5 Calculate variance by hand / manually in R

5.1 Brush up the basics / you can use R a calculator.

READ UP ON THE FOLLOWING SECTIONS ATLEAST -

Basic arithmetic operations; Vector Section - Create a vector, Calculations with vectors

5.2 Different ways to get the same result. Commands make it more efficient.

# Addition
6+2+4+9+8+3+1+6+5+7
## [1] 51
?sum
sum(v)            # adds all the elements/scalars in the vector v directly
## [1] 51
## Arithmetic Mean
(6+2+4+9+8+3+1+6+5+7)/10
## [1] 5.1
sum(v)/10
## [1] 5.1
sum(v)/length(v)  # better code as this will be robust to changing size v
## [1] 5.1
?mean
mean(v)           # calculates arithmetic mean of all the elements in the vector v directly
## [1] 5.1

5.3 3.1 Start your vectorised operations to create columns like we saw in class in Excel.

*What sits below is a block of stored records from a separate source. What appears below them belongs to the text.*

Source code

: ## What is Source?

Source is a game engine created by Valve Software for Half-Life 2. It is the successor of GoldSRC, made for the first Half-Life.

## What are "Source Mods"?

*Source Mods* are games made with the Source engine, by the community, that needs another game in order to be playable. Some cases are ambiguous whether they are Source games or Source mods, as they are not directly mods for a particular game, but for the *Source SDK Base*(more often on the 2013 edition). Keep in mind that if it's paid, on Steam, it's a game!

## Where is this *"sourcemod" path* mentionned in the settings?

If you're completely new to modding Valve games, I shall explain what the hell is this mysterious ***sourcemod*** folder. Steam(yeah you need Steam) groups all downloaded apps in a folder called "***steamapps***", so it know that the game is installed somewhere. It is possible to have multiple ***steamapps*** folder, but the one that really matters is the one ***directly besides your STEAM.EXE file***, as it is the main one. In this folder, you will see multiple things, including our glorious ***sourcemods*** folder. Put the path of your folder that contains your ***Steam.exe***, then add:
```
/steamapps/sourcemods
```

v - mean(v)    # deviation from the mean.   C2-C11 in Excel.  
##  [1]  0.9 -3.1 -1.1  3.9  2.9 -2.1 -4.1  0.9 -0.1  1.9
### deviations from the mean add up to 0.  Confirm with the command - 
sum( v - mean(v) )
## [1] 3.552714e-15
( v - mean(v) )^2 # squared deviation from the mean.  D2-D11 in Excel.  
##  [1]  0.81  9.61  1.21 15.21  8.41  4.41 16.81  0.81  0.01  3.61
### squared deviations from the mean DO NOT add up to 0, which we utilize in calculation for variance.


sum( (v - mean(v) )^2 ) # total sum of squared deviation from the mean.  D12
## [1] 60.9
sum((v-mean(v))^2)/length(v) # average squared deviation from the mean.  E16  
## [1] 6.09
  • NOTE, variance is just the average squared deviation from the mean

5.4 Store the important results into objects so that you can call them back later.

variance_hand_sample       <- sum( (v-mean(v))^2 ) / (length(v)-1)   # E14
variance_hand_population   <- sum( (v-mean(v))^2 ) /  length(v)      # E16

## 
  • Sample variance is greater than population variance due to a smaller denominator (N-1 instead of N).
                                                        var_Rformula # E15
## [1] 6.766667

5.5 3.3. Use paste command to organize your calculations.

?paste0
print(paste0("Sample variance by hand is ", variance_hand_sample, 
             " while Population variance by hand is ", variance_hand_population,
             ". Furthermore, Sample variance by R is ", var_Rformula, " and is calculated by R directly."
             )
      )
## [1] "Sample variance by hand is 6.76666666666667 while Population variance by hand is 6.09. Furthermore, Sample variance by R is 6.76666666666667 and is calculated by R directly."

5.5.1 SUMMARY

  • R, like many statistical software, calculates sample variance instead of population variance as the default measure. Since we have a sample most of the time instead of the data on the entire population, this is fine. Furthermore, Sample variance and Population variance are very close when the sample is large enough ($n > 30$).

  • As long as you can replicate the output of the default R command, you really understand what is happening “behind the scenes”.

6 Calculate sd by hand / manually in R

# From section 2.1

sd_Rformula <- sd(v)
print(sd_Rformula)
## [1] 2.601282
# Repeat Section 3.1 steps, only need to add one (sqrt) command -

sd_hand_sample <- sqrt(variance_hand_sample) # we know sd is just the square root of variance.  All prior steps to calculate the variance remain the same.

print(paste0("Sample sd by hand is ", sd_hand_sample, 
              " while Sample variance by R is ", sd_Rformula, " (which) is calculated by R directly."
)
)
## [1] "Sample sd by hand is 2.60128173535022 while Sample variance by R is 2.60128173535022 (which) is calculated by R directly."